━━━━━ RECORDS FOR PROCESSING
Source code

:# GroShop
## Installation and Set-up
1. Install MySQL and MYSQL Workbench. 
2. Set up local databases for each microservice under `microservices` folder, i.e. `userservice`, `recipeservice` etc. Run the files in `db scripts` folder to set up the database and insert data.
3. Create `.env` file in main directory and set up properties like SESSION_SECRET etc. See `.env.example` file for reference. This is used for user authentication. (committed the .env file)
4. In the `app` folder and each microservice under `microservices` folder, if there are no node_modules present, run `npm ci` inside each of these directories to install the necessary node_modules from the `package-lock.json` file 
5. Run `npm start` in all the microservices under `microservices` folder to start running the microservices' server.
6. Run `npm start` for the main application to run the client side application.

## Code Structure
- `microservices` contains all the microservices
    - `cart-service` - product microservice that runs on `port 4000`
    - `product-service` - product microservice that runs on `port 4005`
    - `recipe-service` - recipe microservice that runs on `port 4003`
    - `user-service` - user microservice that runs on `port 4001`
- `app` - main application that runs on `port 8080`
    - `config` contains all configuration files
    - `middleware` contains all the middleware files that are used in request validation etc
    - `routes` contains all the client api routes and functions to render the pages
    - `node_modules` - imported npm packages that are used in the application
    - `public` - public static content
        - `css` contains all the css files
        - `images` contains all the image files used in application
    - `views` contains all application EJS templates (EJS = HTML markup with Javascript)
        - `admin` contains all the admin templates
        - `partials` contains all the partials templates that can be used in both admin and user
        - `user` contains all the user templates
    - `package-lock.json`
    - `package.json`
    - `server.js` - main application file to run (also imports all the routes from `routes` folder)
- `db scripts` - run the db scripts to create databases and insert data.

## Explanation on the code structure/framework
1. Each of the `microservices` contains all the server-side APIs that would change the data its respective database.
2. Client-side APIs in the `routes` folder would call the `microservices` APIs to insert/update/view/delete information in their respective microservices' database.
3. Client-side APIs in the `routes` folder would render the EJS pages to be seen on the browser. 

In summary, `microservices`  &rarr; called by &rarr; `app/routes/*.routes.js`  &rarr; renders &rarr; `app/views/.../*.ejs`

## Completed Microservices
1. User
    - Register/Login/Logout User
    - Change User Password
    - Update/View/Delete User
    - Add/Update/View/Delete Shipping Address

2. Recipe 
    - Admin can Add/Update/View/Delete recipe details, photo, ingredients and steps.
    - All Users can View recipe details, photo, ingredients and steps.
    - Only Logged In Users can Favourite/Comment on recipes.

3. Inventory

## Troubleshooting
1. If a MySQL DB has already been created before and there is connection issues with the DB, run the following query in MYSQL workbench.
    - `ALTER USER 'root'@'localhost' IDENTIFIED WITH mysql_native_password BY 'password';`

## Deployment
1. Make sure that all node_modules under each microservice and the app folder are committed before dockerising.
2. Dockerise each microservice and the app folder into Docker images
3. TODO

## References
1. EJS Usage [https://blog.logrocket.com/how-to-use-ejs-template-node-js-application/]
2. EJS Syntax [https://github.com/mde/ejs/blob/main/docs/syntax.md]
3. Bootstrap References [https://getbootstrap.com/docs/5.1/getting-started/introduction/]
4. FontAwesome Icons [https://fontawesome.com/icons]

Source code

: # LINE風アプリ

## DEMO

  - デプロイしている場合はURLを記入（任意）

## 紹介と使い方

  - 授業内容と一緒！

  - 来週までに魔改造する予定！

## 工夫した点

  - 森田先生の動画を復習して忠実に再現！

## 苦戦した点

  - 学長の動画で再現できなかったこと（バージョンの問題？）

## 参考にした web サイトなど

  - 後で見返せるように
━━━━━━━━━━
§ TASK ITEM
Within the data above, how many lines include the string "databases"? Answer with the number by itself.

§ EXERCISE RESPONSE
2